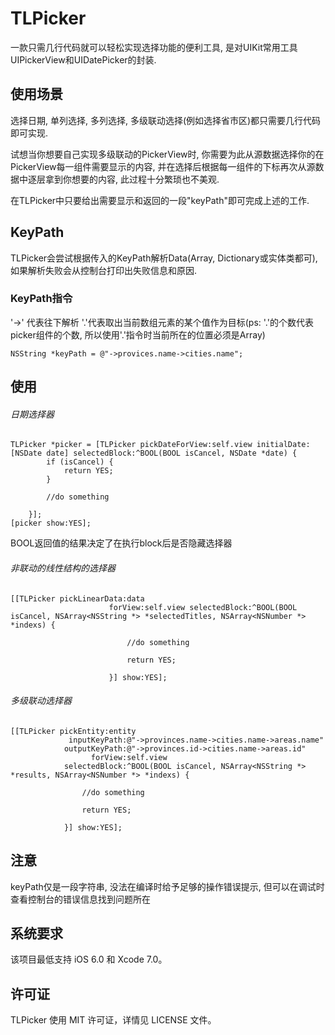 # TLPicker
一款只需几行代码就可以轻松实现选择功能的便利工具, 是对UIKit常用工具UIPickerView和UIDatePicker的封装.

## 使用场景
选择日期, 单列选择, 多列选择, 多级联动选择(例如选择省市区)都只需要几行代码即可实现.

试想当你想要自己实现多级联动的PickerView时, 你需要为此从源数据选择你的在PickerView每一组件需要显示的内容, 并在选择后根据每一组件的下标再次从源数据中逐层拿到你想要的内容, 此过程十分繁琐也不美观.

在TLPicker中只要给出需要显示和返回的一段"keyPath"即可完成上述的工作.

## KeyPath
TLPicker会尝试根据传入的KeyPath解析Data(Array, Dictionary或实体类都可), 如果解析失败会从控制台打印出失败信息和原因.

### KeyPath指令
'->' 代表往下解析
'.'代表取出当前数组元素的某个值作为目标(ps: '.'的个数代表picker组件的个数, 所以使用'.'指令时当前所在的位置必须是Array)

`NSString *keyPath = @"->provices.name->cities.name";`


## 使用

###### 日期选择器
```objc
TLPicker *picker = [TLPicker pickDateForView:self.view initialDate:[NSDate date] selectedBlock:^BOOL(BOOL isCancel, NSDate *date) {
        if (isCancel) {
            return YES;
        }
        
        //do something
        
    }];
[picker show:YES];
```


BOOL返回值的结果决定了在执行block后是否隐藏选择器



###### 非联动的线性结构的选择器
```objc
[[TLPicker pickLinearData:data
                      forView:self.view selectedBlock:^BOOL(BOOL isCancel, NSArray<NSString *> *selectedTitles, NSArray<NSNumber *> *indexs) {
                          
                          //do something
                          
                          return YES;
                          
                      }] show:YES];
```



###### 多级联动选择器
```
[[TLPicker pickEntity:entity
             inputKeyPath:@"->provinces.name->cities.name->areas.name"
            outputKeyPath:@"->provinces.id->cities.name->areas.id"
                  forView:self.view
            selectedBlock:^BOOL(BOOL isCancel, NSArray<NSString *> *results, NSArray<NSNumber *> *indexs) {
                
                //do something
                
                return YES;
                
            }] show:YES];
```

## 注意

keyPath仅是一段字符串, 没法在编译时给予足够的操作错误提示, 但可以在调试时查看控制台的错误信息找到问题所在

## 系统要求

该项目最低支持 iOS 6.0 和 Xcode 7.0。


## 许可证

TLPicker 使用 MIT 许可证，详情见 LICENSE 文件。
--------------------------------------------------
--- Problem requirements ---
Search the data above for "areas" and copy every line where it turns up.

--- Expected output ---
             inputKeyPath:@"->provinces.name->cities.name->areas.name"
            outputKeyPath:@"->provinces.id->cities.name->areas.id"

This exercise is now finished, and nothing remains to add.